Task details: Where a line in the records holds "Otimizer", count it once; return only the final number.

====================

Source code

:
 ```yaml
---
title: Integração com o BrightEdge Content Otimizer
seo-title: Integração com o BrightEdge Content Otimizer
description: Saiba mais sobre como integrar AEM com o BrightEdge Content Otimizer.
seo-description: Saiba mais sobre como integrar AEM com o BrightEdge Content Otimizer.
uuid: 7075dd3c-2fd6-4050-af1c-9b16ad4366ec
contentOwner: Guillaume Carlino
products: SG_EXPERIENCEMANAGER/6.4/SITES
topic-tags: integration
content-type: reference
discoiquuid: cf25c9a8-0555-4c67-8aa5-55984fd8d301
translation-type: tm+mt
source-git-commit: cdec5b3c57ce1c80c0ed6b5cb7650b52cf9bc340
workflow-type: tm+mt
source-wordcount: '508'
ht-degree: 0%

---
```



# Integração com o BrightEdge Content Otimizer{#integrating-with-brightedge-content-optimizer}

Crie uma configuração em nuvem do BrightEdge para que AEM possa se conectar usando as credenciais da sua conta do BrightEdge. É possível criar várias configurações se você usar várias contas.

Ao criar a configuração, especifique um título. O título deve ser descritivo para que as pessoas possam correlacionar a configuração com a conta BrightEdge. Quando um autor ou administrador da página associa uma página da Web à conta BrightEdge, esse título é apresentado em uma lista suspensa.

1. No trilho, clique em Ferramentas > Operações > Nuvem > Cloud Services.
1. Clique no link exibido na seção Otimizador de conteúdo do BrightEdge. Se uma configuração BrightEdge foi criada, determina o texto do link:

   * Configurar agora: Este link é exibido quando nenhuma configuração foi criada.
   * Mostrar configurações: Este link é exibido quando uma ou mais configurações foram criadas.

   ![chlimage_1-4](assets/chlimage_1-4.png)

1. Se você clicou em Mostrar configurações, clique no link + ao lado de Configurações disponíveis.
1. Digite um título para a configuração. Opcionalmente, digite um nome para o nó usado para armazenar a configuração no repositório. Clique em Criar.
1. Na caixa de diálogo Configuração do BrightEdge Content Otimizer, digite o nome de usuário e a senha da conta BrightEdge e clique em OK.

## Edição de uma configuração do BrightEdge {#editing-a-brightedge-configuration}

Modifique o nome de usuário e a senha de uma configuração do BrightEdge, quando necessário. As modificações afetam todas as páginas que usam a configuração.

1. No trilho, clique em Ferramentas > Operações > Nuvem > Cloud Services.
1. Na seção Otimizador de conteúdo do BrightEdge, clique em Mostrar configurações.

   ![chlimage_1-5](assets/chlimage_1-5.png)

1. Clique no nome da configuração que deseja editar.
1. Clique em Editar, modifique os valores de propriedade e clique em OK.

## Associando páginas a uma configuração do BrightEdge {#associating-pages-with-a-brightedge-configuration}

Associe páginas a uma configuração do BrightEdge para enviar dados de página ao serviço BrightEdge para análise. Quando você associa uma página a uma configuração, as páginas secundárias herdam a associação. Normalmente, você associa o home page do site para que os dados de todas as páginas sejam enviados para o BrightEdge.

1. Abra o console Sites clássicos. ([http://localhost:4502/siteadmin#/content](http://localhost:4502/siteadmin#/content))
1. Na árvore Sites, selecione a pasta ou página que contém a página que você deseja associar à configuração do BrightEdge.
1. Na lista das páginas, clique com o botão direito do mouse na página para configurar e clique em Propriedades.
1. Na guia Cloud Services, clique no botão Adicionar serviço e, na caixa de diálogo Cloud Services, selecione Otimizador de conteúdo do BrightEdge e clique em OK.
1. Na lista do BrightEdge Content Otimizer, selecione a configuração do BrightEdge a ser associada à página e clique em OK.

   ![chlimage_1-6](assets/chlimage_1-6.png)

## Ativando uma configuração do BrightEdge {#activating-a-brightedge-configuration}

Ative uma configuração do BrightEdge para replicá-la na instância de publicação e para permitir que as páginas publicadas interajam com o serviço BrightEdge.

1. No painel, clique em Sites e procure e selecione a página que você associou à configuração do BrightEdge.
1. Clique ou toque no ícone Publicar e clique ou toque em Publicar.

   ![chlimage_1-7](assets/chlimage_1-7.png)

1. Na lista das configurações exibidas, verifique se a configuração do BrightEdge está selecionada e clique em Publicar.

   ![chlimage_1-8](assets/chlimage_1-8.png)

====================

Solution to this task: 7